§ Records for this exercise:
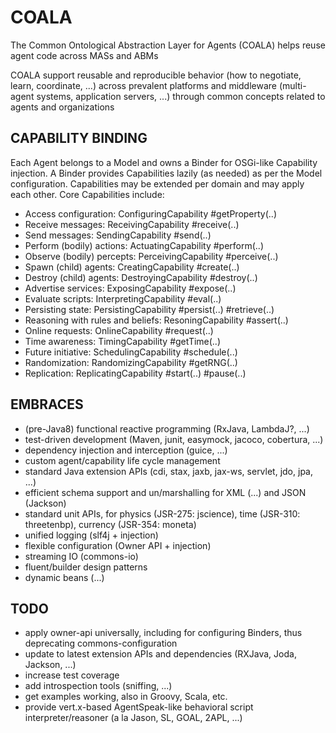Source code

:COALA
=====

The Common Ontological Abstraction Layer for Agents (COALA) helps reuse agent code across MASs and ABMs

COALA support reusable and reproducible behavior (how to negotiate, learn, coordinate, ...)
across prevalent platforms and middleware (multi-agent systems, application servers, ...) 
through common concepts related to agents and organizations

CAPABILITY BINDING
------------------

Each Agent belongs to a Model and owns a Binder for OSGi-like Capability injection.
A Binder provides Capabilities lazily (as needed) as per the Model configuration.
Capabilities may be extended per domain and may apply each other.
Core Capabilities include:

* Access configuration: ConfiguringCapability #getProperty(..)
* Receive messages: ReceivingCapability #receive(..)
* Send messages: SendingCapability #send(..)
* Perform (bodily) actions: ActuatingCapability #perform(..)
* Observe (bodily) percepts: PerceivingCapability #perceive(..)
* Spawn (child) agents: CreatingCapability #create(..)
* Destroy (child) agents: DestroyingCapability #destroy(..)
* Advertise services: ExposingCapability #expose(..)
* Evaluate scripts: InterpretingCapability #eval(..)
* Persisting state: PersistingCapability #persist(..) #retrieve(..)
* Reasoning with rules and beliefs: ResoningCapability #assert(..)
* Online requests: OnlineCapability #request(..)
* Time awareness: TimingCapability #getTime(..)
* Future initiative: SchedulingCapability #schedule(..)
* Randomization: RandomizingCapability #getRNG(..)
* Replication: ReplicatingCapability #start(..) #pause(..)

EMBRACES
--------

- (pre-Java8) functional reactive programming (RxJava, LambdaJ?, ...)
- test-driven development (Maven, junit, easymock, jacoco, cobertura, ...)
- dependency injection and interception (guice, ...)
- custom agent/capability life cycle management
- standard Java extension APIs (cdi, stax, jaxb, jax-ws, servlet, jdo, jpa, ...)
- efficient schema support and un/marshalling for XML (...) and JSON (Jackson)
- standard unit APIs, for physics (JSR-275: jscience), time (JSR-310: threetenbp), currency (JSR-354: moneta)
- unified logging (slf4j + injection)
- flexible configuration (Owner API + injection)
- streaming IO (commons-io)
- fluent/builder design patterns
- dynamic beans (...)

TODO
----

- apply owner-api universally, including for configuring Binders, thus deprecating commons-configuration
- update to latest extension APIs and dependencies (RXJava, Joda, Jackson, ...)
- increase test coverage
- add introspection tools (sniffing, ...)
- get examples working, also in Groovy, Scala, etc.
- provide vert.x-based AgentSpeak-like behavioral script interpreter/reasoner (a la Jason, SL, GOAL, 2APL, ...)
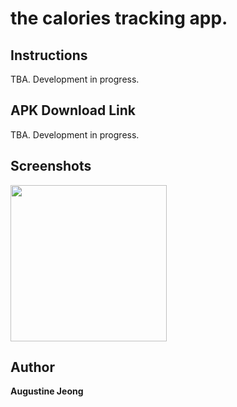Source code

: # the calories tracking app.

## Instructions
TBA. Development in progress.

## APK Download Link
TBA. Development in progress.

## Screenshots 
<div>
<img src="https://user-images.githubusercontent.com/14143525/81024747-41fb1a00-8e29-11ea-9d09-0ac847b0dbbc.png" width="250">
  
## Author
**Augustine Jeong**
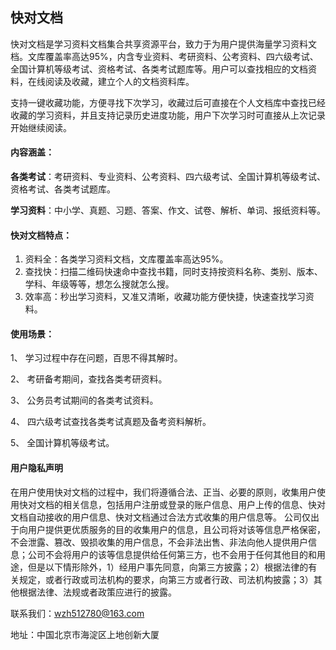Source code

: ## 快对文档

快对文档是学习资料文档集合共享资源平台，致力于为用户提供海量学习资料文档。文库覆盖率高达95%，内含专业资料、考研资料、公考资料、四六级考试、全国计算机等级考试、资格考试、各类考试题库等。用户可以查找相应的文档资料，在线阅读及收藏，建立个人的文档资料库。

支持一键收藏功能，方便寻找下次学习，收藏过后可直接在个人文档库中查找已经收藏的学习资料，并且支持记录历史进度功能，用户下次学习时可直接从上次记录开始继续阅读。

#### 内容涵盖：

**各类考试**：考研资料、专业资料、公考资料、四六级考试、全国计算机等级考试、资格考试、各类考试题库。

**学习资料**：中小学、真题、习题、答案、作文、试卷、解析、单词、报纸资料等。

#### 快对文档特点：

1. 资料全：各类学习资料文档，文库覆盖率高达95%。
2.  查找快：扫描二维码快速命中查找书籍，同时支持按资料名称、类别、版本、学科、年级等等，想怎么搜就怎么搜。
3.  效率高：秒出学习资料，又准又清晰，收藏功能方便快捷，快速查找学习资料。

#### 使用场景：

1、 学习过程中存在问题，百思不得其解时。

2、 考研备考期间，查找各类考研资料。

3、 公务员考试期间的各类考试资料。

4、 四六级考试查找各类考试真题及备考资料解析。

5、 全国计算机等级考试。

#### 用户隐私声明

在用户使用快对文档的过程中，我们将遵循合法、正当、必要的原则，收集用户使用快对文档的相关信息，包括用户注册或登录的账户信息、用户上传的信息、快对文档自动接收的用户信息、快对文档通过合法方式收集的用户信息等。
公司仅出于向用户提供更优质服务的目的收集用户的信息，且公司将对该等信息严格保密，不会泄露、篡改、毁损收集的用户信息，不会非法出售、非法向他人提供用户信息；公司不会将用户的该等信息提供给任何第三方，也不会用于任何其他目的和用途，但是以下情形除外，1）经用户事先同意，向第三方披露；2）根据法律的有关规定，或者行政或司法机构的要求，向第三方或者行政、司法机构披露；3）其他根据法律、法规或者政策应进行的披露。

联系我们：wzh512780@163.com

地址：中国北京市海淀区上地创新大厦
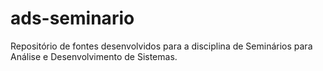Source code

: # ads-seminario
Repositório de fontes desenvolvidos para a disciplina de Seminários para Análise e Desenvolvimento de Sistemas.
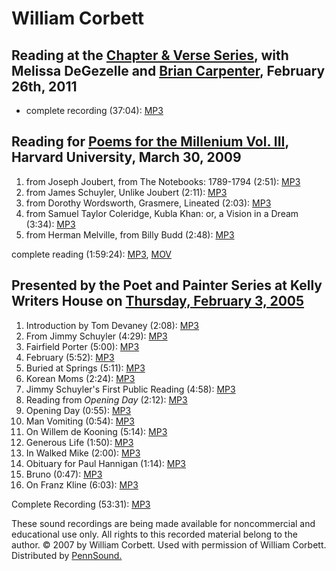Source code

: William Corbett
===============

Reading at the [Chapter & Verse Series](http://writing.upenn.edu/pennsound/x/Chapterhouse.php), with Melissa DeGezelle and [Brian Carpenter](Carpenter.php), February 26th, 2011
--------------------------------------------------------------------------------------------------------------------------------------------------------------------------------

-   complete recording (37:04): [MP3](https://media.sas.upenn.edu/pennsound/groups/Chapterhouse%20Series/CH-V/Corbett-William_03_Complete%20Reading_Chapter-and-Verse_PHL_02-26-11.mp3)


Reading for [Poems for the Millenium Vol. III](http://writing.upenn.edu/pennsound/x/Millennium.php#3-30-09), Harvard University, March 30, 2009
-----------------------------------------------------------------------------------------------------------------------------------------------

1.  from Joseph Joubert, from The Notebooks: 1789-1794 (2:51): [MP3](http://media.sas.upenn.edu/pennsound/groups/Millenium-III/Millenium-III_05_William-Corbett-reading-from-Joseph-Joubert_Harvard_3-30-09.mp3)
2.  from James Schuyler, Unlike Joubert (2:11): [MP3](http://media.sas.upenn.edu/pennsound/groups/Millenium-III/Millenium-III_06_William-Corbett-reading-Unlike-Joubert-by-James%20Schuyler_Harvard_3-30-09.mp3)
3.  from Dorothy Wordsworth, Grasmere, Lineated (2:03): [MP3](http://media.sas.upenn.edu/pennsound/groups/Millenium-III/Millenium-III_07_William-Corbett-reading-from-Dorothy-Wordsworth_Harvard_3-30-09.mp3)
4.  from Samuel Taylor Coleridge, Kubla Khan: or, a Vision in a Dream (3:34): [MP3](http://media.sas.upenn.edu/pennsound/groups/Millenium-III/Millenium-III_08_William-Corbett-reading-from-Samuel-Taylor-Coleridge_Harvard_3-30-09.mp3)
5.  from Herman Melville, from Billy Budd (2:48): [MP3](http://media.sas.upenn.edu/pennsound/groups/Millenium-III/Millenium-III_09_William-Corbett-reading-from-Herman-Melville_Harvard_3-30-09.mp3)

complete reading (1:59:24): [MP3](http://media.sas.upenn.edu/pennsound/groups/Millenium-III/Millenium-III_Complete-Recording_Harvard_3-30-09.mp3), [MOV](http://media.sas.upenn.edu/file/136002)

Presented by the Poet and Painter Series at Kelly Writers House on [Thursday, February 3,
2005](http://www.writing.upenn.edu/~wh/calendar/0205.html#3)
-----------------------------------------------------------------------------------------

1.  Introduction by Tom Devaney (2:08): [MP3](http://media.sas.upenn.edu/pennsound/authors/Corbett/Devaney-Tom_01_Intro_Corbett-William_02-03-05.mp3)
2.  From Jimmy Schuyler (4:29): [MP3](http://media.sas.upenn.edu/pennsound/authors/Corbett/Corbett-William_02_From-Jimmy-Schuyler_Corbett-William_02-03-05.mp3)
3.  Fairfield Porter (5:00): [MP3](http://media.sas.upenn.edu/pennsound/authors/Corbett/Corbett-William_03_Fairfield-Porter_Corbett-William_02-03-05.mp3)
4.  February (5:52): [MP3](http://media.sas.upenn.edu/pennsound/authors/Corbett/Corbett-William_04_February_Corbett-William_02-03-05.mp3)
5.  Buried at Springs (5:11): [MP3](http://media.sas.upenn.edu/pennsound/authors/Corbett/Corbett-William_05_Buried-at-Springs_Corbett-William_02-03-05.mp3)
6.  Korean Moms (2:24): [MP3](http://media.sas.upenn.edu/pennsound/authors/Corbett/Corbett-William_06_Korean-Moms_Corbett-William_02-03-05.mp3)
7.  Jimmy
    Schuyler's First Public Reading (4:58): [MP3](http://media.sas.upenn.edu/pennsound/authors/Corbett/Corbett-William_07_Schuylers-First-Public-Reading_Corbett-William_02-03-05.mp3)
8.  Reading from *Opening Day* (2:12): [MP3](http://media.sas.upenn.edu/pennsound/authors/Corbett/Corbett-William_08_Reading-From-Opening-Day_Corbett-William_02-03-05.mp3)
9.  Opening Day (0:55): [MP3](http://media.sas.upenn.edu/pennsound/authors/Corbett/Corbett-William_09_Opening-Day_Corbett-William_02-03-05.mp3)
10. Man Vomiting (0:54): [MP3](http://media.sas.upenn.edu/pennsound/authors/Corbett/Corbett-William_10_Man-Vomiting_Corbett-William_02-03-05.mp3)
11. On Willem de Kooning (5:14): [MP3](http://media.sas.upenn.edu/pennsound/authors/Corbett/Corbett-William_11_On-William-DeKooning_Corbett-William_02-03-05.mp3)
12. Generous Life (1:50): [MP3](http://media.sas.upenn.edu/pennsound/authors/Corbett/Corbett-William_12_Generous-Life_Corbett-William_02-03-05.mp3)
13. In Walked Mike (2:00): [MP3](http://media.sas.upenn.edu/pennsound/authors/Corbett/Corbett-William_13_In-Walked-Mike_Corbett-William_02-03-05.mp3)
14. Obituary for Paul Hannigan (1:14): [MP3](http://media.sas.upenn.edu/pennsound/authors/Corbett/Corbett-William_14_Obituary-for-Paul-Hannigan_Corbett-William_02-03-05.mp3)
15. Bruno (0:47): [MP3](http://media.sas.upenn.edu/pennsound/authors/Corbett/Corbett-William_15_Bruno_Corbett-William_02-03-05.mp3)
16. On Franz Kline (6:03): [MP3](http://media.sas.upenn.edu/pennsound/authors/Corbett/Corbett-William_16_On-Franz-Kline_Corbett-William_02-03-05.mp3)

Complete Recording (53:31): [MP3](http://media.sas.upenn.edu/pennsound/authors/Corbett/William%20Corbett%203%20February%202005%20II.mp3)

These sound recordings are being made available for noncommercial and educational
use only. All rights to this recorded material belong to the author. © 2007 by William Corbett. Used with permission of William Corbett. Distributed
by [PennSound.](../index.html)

§ Work required: A word-for-word copy of the lines from the start of the listing through the line containing "configuration: ConfiguringCapability #getProperty(..)" is the answer. Pictures stay out of it.

§ Reply:
Source code

:COALA
=====

The Common Ontological Abstraction Layer for Agents (COALA) helps reuse agent code across MASs and ABMs

COALA support reusable and reproducible behavior (how to negotiate, learn, coordinate, ...)
across prevalent platforms and middleware (multi-agent systems, application servers, ...) 
through common concepts related to agents and organizations

CAPABILITY BINDING
------------------

Each Agent belongs to a Model and owns a Binder for OSGi-like Capability injection.
A Binder provides Capabilities lazily (as needed) as per the Model configuration.
Capabilities may be extended per domain and may apply each other.
Core Capabilities include:

* Access configuration: ConfiguringCapability #getProperty(..)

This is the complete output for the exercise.